■ **Material for this exercise**
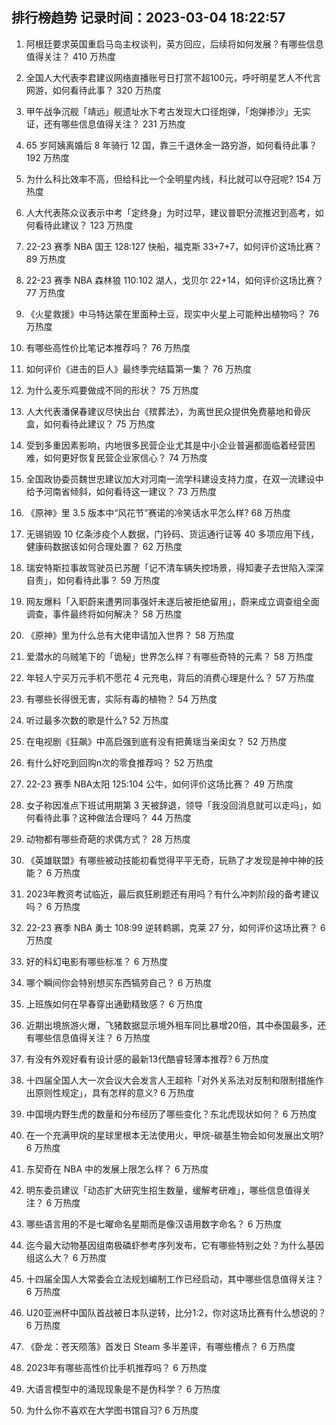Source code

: 
## 排行榜趋势 记录时间：2023-03-04 18:22:57
  
  1. 阿根廷要求英国重启马岛主权谈判，英方回应，后续将如何发展？有哪些信息值得关注？ 410 万热度
    
  2. 全国人大代表李君建议网络直播账号日打赏不超100元，呼吁明星艺人不代言网游，如何看待此事？ 320 万热度
    
  3. 甲午战争沉舰「靖远」舰遗址水下考古发现大口径炮弹，「炮弹掺沙」无实证，还有哪些信息值得关注？ 231 万热度
    
  4. 65 岁阿姨离婚后 8 年骑行 12 国，靠三千退休金一路穷游，如何看待此事？ 192 万热度
    
  5. 为什么科比效率不高，但给科比一个全明星内线，科比就可以夺冠呢? 154 万热度
    
  6. 人大代表陈众议表示中考「定终身」为时过早，建议普职分流推迟到高考，如何看待此建议？ 123 万热度
    
  7. 22-23 赛季 NBA 国王 128:127 快船，福克斯 33+7+7，如何评价这场比赛？ 89 万热度
    
  8. 22-23 赛季 NBA 森林狼 110:102 湖人，戈贝尔 22+14，如何评价这场比赛？ 77 万热度
    
  9. 《火星救援》中马特达蒙在里面种土豆，现实中火星上可能种出植物吗？ 76 万热度
    
  10. 有哪些高性价比笔记本推荐吗？ 76 万热度
    
  11. 如何评价《进击的巨人》最终季完结篇第一集？ 76 万热度
    
  12. 为什么麦乐鸡要做成不同的形状？ 75 万热度
    
  13. 人大代表潘保春建议尽快出台《殡葬法》，为离世民众提供免费墓地和骨灰盒，如何看待此建议？ 75 万热度
    
  14. 受到多重因素影响，内地很多民营企业尤其是中小企业普遍都面临着经营困难，如何更好恢复民营企业家信心？ 74 万热度
    
  15. 全国政协委员魏世忠建议加大对河南一流学科建设支持力度，在双一流建设中给予河南省倾斜，如何看待这一建议？ 73 万热度
    
  16. 《原神》里 3.5 版本中“风花节”赛诺的冷笑话水平怎么样? 68 万热度
    
  17. 无锡销毁 10 亿条涉疫个人数据，门铃码、货运通行证等 40 多项应用下线，健康码数据该如何合理处置？ 62 万热度
    
  18. 瑞安特斯拉事故驾驶员已苏醒「记不清车辆失控场景，得知妻子去世陷入深深自责」，如何看待此事？ 59 万热度
    
  19. 网友爆料「入职蔚来遭男同事强奸未遂后被拒绝留用」，蔚来成立调查组全面调查，事件最终将如何解决？ 58 万热度
    
  20. 《原神》里为什么总有大佬申请加入世界？ 58 万热度
    
  21. 爱潜水的乌贼笔下的「诡秘」世界怎么样？有哪些奇特的元素？ 58 万热度
    
  22. 年轻人宁买万元手机不愿花 4 元充电，背后的消费心理是什么？ 57 万热度
    
  23. 有哪些长得很无害，实际有毒的植物？ 54 万热度
    
  24. 听过最多次数的歌是什么? 52 万热度
    
  25. 在电视剧《狂飙》中高启强到底有没有把黄瑶当亲闺女？ 52 万热度
    
  26. 有什么好吃到回购n次的零食推荐吗？ 52 万热度
    
  27. 22-23 赛季 NBA太阳 125:104 公牛，如何评价这场比赛？ 49 万热度
    
  28. 女子称因准点下班试用期第 3 天被辞退，领导「我没回消息就可以走吗」，如何看待此事？这种做法合理吗？ 44 万热度
    
  29. 动物都有哪些奇葩的求偶方式？ 28 万热度
    
  30. 《英雄联盟》有哪些被动技能初看觉得平平无奇，玩熟了才发现是神中神的技能？ 6 万热度
    
  31. 2023年教资考试临近，最后疯狂刷题还有用吗？有什么冲刺阶段的备考建议吗？ 6 万热度
    
  32. 22-23 赛季 NBA 勇士 108:99 逆转鹈鹕，克莱 27 分，如何评价这场比赛？ 6 万热度
    
  33. 好的科幻电影有哪些标准？ 6 万热度
    
  34. 哪个瞬间你会特别想买东西犒劳自己？ 6 万热度
    
  35. 上班族如何在早春穿出通勤精致感？ 6 万热度
    
  36. 近期出境旅游火爆，飞猪数据显示境外租车同比暴增20倍，其中泰国最多，还有哪些信息值得关注？ 6 万热度
    
  37. 有没有外观好看有设计感的最新13代酷睿轻薄本推荐? 6 万热度
    
  38. 十四届全国人大一次会议大会发言人王超称「对外关系法对反制和限制措施作出原则性规定」，具有怎样的意义? 6 万热度
    
  39. 中国境内野生虎的数量和分布经历了哪些变化？东北虎现状如何？ 6 万热度
    
  40. 在一个充满甲烷的星球里根本无法使用火，甲烷-碳基生物会如何发展出文明? 6 万热度
    
  41. 东契奇在 NBA 中的发展上限怎么样？ 6 万热度
    
  42. 明东委员建议「动态扩大研究生招生数量，缓解考研难」，哪些信息值得关注？ 6 万热度
    
  43. 哪些语言用的不是七曜命名星期而是像汉语用数字命名？ 6 万热度
    
  44. 迄今最大动物基因组南极磷虾参考序列发布，它有哪些特别之处？为什么基因组这么大？ 6 万热度
    
  45. 十四届全国人大常委会立法规划编制工作已经启动，其中哪些信息值得关注？ 6 万热度
    
  46. U20亚洲杯中国队首战被日本队逆转，比分1:2，你对这场比赛有什么想说的？ 6 万热度
    
  47. 《卧龙：苍天陨落》首发日 Steam 多半差评，有哪些槽点？ 6 万热度
    
  48. 2023年有哪些高性价比手机推荐吗？ 6 万热度
    
  49. 大语言模型中的涌现现象是不是伪科学？ 6 万热度
    
  50. 为什么你不喜欢在大学图书馆自习? 6 万热度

■ **How to complete this task**
Show every line of the material above in which "如何评价这场比赛" is present.

■ **Answer area**
  7. 22-23 赛季 NBA 国王 128:127 快船，福克斯 33+7+7，如何评价这场比赛？ 89 万热度
  8. 22-23 赛季 NBA 森林狼 110:102 湖人，戈贝尔 22+14，如何评价这场比赛？ 77 万热度
  27. 22-23 赛季 NBA太阳 125:104 公牛，如何评价这场比赛？ 49 万热度
  32. 22-23 赛季 NBA 勇士 108:99 逆转鹈鹕，克莱 27 分，如何评价这场比赛？ 6 万热度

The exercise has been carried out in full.